Si rivolge alle imprese attive che effettuano l’acquisizione dei beni strumentali destinate alle strutture produttive con sede in una delle Regioni sopra elencate.
QUALI MACCHINE RIENTRANO?
Rientrano tutti gli investimenti in macchine movimento terra e industriale che possiedano i seguenti requisiti:
- devono essere strumentali all’attività d’impresa e parte del ciclo produttivo aziendale;
- devono essere beni nuovi.
Sono agevolabili anche i beni acquisiti tramite leasing purché venga esercitata l’opzione di acquisto.
Il credito d’imposta è suscettibile di rideterminazione qualora i beni oggetto dell’agevolazione non entrino in funzione entro il secondo periodo d’imposta successivo a quello della loro acquisizione o ultimazione, o nel caso in cui, i beni vengano dismessi, ceduti a terzi, destinati a finalità estranee all’esercizio dell’impresa o a strutture produttive diverse da quelle che hanno dato diritto all’agevolazione, entro il quinto periodo d’imposta successivo a quello nel quale sono entrati in funzione.
I benefici saranno revocati se le imprese non manterranno la loro attività nelle aree della ZES unica ove è stato realizzato l’investimento oggetto di agevolazione, per almeno cinque anni dopo il completamento dell’investimento medesimo.
COME FUNZIONA?
La legge di Bilancio 2026 ha stabilito le tempistiche per l’invio delle comunicazioni all’Agenzia delle Entrate: tra il 31 marzo e il 30 maggio 2026 sarà possibile trasmettere la comunicazione riguardante le spese sostenute o da sostenere tra il 1° gennaio ed il 15 novembre 2026.
Tra il 20 novembre e il 2 dicembre 2026 andrà invece comunicato l’ammontare definitivo degli investimenti realizzati.
Entro 10 giorni da quest’ultima scadenza l’Agenzia delle Entrate comunicherà la percentuale per determinare l’ammontare del credito d’imposta effettivamente fruibile.
Per le comunicazioni resta valido il modello già approvato dal Direttore dell’Agenzia delle Entrate per l’anno 2025, con il contenuto e le modalità di trasmissione previsti.

Gli investimenti che sono oggetto delle agevolazioni pianificate dalla Legge di Bilancio 2026 per il settore agricoltura possono essere finalizzati attraverso operazioni di leasing finanziario.
Ricordiamo che le sole agevolazioni che richiedono al beneficiario la proprietà del bene agevolato fin dal primo giorno e quindi l’utilizzo del credito agrario, sono quelle relative ad INAIL e POR / PSR /CSR. In tutti gli altri casi è prevista, anzi è consigliabile, la finalizzazione dell’investimento con il leasing finanziario.

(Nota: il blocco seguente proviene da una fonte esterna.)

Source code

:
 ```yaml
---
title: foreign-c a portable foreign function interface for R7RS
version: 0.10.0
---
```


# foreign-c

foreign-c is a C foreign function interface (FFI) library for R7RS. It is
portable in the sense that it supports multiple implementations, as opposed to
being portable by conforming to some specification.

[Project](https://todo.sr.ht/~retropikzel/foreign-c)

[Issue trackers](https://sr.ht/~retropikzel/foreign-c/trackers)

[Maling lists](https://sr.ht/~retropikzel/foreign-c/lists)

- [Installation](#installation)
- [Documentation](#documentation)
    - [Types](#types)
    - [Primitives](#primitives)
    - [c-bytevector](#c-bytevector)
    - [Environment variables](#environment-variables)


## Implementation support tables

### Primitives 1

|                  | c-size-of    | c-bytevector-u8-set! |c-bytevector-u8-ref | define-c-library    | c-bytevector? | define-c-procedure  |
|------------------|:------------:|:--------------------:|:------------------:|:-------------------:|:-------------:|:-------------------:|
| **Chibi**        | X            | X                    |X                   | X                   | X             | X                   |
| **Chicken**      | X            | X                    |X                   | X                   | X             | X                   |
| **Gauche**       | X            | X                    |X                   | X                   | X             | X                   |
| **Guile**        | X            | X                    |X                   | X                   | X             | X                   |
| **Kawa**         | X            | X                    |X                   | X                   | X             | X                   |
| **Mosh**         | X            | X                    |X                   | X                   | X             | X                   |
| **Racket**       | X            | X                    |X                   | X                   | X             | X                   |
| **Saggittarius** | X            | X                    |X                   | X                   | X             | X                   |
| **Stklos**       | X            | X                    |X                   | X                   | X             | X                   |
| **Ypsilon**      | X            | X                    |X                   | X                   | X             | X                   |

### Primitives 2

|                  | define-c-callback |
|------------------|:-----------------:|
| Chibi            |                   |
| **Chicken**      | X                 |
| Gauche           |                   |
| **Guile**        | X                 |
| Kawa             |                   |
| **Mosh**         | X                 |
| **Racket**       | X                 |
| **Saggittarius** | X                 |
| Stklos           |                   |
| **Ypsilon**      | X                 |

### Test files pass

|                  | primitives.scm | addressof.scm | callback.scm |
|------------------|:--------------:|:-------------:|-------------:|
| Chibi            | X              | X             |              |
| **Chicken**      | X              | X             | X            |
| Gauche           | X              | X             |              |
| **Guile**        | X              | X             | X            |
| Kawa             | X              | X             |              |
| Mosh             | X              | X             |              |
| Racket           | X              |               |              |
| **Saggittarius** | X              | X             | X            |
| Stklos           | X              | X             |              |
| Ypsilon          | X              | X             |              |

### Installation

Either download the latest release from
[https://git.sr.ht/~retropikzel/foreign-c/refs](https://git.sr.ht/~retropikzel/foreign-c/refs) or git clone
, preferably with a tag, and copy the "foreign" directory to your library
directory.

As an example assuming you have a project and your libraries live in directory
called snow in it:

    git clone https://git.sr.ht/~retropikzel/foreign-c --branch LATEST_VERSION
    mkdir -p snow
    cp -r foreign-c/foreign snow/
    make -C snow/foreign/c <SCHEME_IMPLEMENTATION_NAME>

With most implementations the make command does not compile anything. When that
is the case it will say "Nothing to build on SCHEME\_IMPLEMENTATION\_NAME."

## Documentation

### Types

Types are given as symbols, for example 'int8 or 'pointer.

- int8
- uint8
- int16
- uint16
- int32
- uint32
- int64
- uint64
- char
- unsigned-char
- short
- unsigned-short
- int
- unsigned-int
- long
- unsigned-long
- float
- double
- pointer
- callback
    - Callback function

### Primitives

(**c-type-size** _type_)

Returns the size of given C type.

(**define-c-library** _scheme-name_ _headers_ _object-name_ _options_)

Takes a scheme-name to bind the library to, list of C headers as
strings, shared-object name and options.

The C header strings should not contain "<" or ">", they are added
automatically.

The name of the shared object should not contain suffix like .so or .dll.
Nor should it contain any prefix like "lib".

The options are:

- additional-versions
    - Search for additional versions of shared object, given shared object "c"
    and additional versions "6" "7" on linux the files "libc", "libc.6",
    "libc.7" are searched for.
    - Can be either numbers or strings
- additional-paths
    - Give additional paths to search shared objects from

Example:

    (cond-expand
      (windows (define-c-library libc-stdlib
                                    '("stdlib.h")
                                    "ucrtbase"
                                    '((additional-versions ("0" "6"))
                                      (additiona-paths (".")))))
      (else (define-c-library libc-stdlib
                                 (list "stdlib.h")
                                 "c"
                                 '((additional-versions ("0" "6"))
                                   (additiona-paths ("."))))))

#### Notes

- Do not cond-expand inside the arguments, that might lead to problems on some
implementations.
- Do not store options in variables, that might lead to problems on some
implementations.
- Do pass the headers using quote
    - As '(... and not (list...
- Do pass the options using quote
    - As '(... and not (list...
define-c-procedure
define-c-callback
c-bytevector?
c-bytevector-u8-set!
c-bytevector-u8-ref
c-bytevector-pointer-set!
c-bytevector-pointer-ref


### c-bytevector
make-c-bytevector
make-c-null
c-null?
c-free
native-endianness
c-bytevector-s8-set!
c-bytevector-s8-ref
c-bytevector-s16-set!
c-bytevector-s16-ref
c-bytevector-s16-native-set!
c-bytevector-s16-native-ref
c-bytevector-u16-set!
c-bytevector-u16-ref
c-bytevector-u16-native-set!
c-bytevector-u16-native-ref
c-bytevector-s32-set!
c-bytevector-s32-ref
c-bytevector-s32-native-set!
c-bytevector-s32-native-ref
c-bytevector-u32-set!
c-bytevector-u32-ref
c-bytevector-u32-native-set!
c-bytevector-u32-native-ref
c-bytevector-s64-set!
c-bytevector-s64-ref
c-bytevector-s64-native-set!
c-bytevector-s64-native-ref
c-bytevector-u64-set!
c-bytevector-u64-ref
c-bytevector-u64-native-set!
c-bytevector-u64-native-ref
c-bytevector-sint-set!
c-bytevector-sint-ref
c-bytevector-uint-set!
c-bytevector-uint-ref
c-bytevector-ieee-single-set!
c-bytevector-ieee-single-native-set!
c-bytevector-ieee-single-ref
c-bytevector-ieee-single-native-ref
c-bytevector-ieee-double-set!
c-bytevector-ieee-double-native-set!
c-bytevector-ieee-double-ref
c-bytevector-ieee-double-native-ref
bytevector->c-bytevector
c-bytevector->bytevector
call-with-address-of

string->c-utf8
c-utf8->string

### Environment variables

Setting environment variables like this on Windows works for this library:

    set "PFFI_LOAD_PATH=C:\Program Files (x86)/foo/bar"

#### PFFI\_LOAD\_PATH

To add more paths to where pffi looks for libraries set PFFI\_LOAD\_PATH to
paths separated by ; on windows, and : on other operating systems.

I VANTAGGI DEL LEASING FINANZIARIO:
- Possibilità di frazionare l’intero costo dell’IVA dilazionandolo sui canoni periodici, invece del versamento in un’unica soluzione all’acquisto come avviene con il Credito Agrario;
- Possibilità di disegnare piani finanziari flessibili con canoni allineati alle previsioni di incasso del cliente;
- Possibilità di inserire all’interno dei canoni servizi aggiuntivi rispetto al semplice costo del bene, come ad esempio la manutenzione programmata o l’estensione di garanzia, di modo da semplificarne la gestione;
- Minori costi per il perfezionamento del contratto e semplicità di pagamento;
- Gestione automatica dei pagamenti attraverso il RID senza gestione manuale dello scadenziario cambiali.
LEASING FLESSIBILE
Periodicamente i clienti possono trovare offerte finanziarie con tassi agevolati o tassi zero, offerte organizzate dai diversi marchi costruttori con istituti bancari con i quali lavorano in partnership.
New Holland assieme alla finanziaria di gruppo CNH Capital Europe offre soluzioni finanziarie personalizzate e flessibili adatte a soddisfare ogni tipo di esigenza.
CNH Capital con il Leasing flessibile CAPFLEX offre la possibilità di adeguare il piano finanziario in funzione della stagionalità.
In base alle esigenze di business, è possibile effettuare fino a tre richieste di modifica del piano finanziario, mantenendo invariato il tasso di interesse.